Saved data entries:
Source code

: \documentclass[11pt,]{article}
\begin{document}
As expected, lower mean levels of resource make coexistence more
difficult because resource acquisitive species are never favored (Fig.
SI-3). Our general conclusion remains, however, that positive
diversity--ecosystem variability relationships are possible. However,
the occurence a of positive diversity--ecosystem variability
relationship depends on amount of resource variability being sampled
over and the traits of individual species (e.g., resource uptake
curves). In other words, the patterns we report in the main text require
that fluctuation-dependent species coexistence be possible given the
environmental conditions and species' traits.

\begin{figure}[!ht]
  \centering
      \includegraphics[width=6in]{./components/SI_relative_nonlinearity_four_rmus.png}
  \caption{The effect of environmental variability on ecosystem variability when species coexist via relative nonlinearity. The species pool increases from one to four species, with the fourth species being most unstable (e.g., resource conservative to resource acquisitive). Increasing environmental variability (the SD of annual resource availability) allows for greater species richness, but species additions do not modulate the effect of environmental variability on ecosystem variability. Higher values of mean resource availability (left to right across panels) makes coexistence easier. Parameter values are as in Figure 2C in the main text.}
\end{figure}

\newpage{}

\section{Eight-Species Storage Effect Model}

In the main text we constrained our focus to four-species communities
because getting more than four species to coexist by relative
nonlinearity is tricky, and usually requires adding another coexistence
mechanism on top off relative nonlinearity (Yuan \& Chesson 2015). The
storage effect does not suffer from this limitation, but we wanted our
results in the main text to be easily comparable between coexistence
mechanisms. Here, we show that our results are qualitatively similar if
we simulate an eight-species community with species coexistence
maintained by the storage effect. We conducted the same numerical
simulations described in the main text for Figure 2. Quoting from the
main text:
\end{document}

• **Work instruction**
Each line that holds the word "resource" should be extracted from the records.

• **Result of this task**
As expected, lower mean levels of resource make coexistence more
difficult because resource acquisitive species are never favored (Fig.
relationship depends on amount of resource variability being sampled
over and the traits of individual species (e.g., resource uptake
  \caption{The effect of environmental variability on ecosystem variability when species coexist via relative nonlinearity. The species pool increases from one to four species, with the fourth species being most unstable (e.g., resource conservative to resource acquisitive). Increasing environmental variability (the SD of annual resource availability) allows for greater species richness, but species additions do not modulate the effect of environmental variability on ecosystem variability. Higher values of mean resource availability (left to right across panels) makes coexistence easier. Parameter values are as in Figure 2C in the main text.}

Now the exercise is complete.